While the world is focused on a possible showdown over the Iranian nuclear programme, a recent investigation has revealed that Pakistan's AQ Khan network played a larger role in helping Tehran and Pyongyang than had been previously disclosed, TIME magazine reported on Sunday. According to US intelligence officials, the magazine said, Dr Khan sold North Korea much of the necessary material to build a nuclear bomb, including high-speed centrifuges used to enrich uranium and the equipment required to manufacture more of them. They, along with officials at the International Atomic Energy Agency (IAEA), also believe that Iran may have bought the same set of goods — centrifuges and possibly weapons designs — from Khan in the mid-1990s. Although the IAEA says it has so far not found any definitive proof of an Iranian weapons programme, its investigators have revealed that Tehran privately confirmed at least 13 meetings (from 1994 to 1999) with representatives of the Khan network. Many fear that these disclosures represent the tip of the iceberg, given that the father of the Pakistani nuclear bomb travelled the world for more than a decade, visiting countries in Africa, Central Asia and the Middle East.

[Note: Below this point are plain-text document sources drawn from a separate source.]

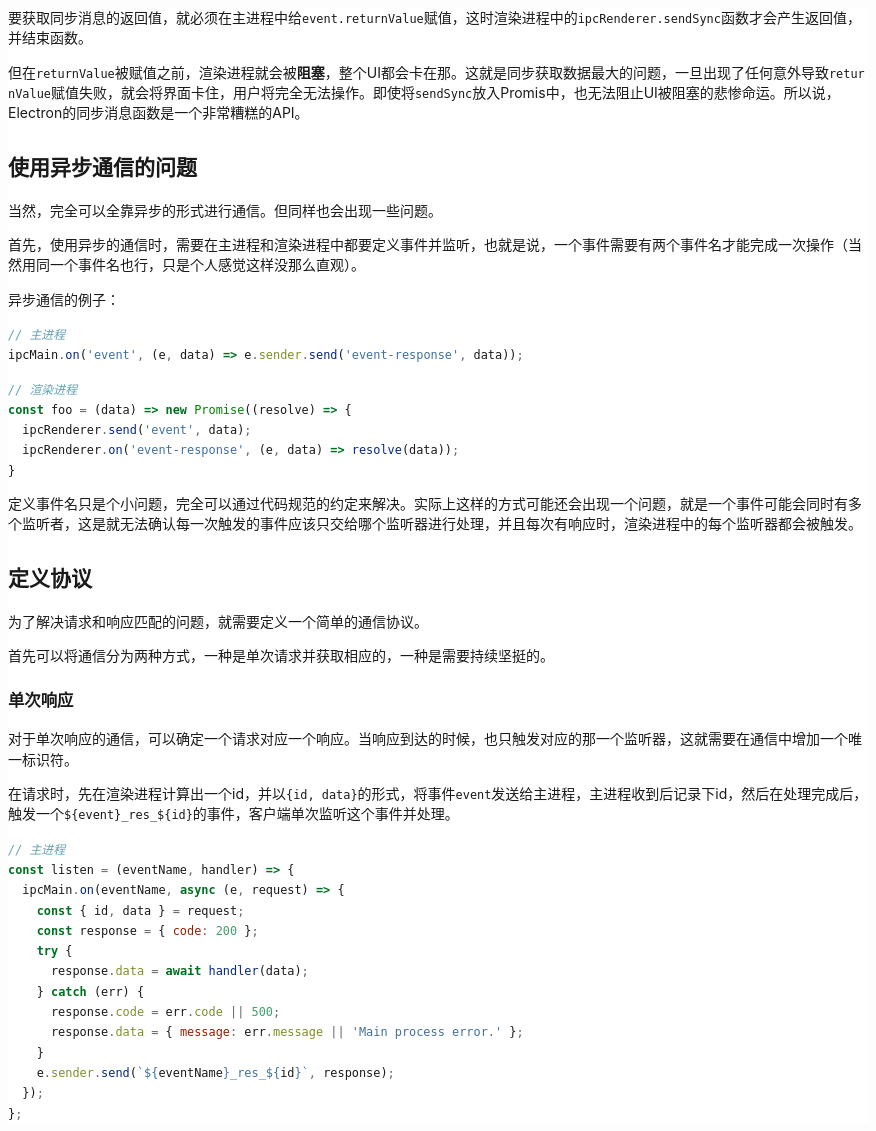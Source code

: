 要获取同步消息的返回值，就必须在主进程中给`event.returnValue`赋值，这时渲染进程中的`ipcRenderer.sendSync`函数才会产生返回值，并结束函数。

但在`returnValue`被赋值之前，渲染进程就会被**阻塞**，整个UI都会卡在那。这就是同步获取数据最大的问题，一旦出现了任何意外导致`returnValue`赋值失败，就会将界面卡住，用户将完全无法操作。即使将`sendSync`放入Promis中，也无法阻止UI被阻塞的悲惨命运。所以说，Electron的同步消息函数是一个非常糟糕的API。

## 使用异步通信的问题

当然，完全可以全靠异步的形式进行通信。但同样也会出现一些问题。

首先，使用异步的通信时，需要在主进程和渲染进程中都要定义事件并监听，也就是说，一个事件需要有两个事件名才能完成一次操作（当然用同一个事件名也行，只是个人感觉这样没那么直观）。

异步通信的例子：

```js
// 主进程
ipcMain.on('event', (e, data) => e.sender.send('event-response', data));
```

```js
// 渲染进程
const foo = (data) => new Promise((resolve) => {
  ipcRenderer.send('event', data);
  ipcRenderer.on('event-response', (e, data) => resolve(data));
}
```

定义事件名只是个小问题，完全可以通过代码规范的约定来解决。实际上这样的方式可能还会出现一个问题，就是一个事件可能会同时有多个监听者，这是就无法确认每一次触发的事件应该只交给哪个监听器进行处理，并且每次有响应时，渲染进程中的每个监听器都会被触发。

## 定义协议

为了解决请求和响应匹配的问题，就需要定义一个简单的通信协议。

首先可以将通信分为两种方式，一种是单次请求并获取相应的，一种是需要持续坚挺的。

### 单次响应

对于单次响应的通信，可以确定一个请求对应一个响应。当响应到达的时候，也只触发对应的那一个监听器，这就需要在通信中增加一个唯一标识符。

在请求时，先在渲染进程计算出一个id，并以`{id, data}`的形式，将事件`event`发送给主进程，主进程收到后记录下id，然后在处理完成后，触发一个`${event}_res_${id}`的事件，客户端单次监听这个事件并处理。

```js
// 主进程
const listen = (eventName, handler) => {
  ipcMain.on(eventName, async (e, request) => {
    const { id, data } = request;
    const response = { code: 200 };
    try {
      response.data = await handler(data);
    } catch (err) {
      response.code = err.code || 500;
      response.data = { message: err.message || 'Main process error.' };
    }
    e.sender.send(`${eventName}_res_${id}`, response);
  });
};
```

US officials are currently investigating the possibility that Khan's network sold nuclear technology to Saudi Arabia and other Arab countries, the magazine quotes a Pakistani defence official as saying. He also confirmed that the US has submitted questions to Khan on whether North Korea and Iran sold such equipment to third parties. The report said that although Washington has no concrete evidence that any of Khan's clients have passed along nuclear technology and expertise to terrorist groups, they cannot rule out the possibility that Khan did business with Osama Bin Laden's Qaeda network. US officials point to the fact that several members of Pakistan's military and intelligence establishment, which worked closely with Khan in his role as the government's top nuclear scientist, are known to sympathise with the Qaeda group.

This fear is compounded by the fact that colleagues close to Khan claim he was driven by a devout faith and a burning belief that a nexus existed between returning Islam to its former glory and Muslim nations acquiring nuclear capability. The report goes on to say that if Washington discovers that Khan sold nuclear warhead blueprints to Iran, as he did with Libya, it find immediate justification to ratchet up its charges that Tehran's nuclear research has a military purpose.

Indeed, such a US move might even gain acceptance in the international community given that sources close to the Khan Research Laboratories in Islamabad have claimed that Khan's illicit network of suppliers and middlemen is still operational, the magazine reported. "Nothing has changed," TIME quoted one of Khan's former aides as saying. "The hardware is still available, and the network hasn't stopped". Sources close to the lab have also revealed that 16 cylinders of uranium hexafluoride gas, a critical ingredient for uranium enrichment, are missing from the lab.